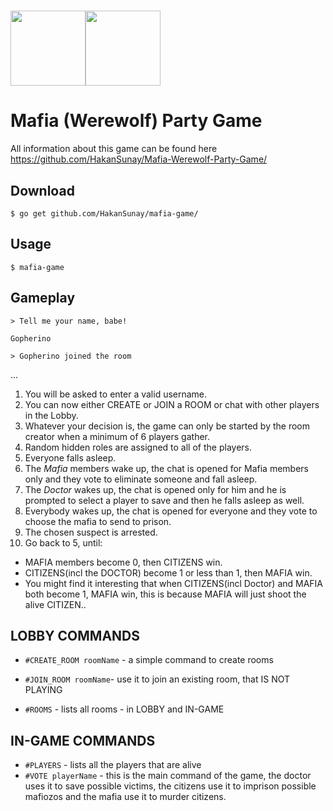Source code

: # <img src="https://purepng.com/public/uploads/large/purepng.com-hired-gun-graves-skinsplashartchampionleague-of-legendsskingraves-3315199260108xiqj.png" height="120"><img src="https://cacophony.org.nz/sites/default/files/gopher.png" height="120">
# Mafia (Werewolf) Party Game
All information about this game can be found here https://github.com/HakanSunay/Mafia-Werewolf-Party-Game/

## Download
```$ go get github.com/HakanSunay/mafia-game/```

## Usage

```$ mafia-game```

## Gameplay
``` > Tell me your name, babe! ```

``` Gopherino ```

``` > Gopherino joined the room ```

...

1. You will be asked to enter a valid username.
2. You can now either CREATE or JOIN a ROOM or chat with other players in the Lobby.
3. Whatever your decision is, the game can only be started by the room creator when a minimum of 6 players gather.
4. Random hidden roles are assigned to all of the players.
5. Everyone falls asleep.
6. The _Mafia_ members wake up, the chat is opened for Mafia members only and they vote to eliminate someone and fall asleep.
7. The _Doctor_ wakes up, the chat is opened only for him and he is prompted to select a player to save and then he falls asleep as well.
8. Everybody wakes up, the chat is opened for everyone and they vote to choose the mafia to send to prison.
9. The chosen suspect is arrested.
10. Go back to 5, until: 
* MAFIA members become 0, then CITIZENS win.
* CITIZENS(incl the DOCTOR) become 1 or less than 1, then MAFIA win.
* You might find it interesting that when CITIZENS(incl Doctor) and MAFIA both become 1, MAFIA win, this is because MAFIA will just shoot the alive CITIZEN..

## LOBBY COMMANDS
* ``#CREATE_ROOM roomName`` - a simple command to create rooms

* ``#JOIN_ROOM roomName``- use it to join an existing room, that IS NOT PLAYING

* ``#ROOMS`` - lists all rooms - in LOBBY and IN-GAME
## IN-GAME COMMANDS
* ``#PLAYERS`` - lists all the players that are alive
* ``#VOTE playerName`` - this is the main command of the game, the doctor uses it to save possible victims,
the citizens use it to imprison possible mafiozos and the mafia use it to murder citizens.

=====

## TRY IT
From the records above, reproduce exactly the lines from the one with "the alive CITIZEN.." to the one with "## IN-GAME COMMANDS", both included, and no others.

## REPLY
* You might find it interesting that when CITIZENS(incl Doctor) and MAFIA both become 1, MAFIA win, this is because MAFIA will just shoot the alive CITIZEN..

## LOBBY COMMANDS
* ``#CREATE_ROOM roomName`` - a simple command to create rooms

* ``#JOIN_ROOM roomName``- use it to join an existing room, that IS NOT PLAYING

* ``#ROOMS`` - lists all rooms - in LOBBY and IN-GAME
## IN-GAME COMMANDS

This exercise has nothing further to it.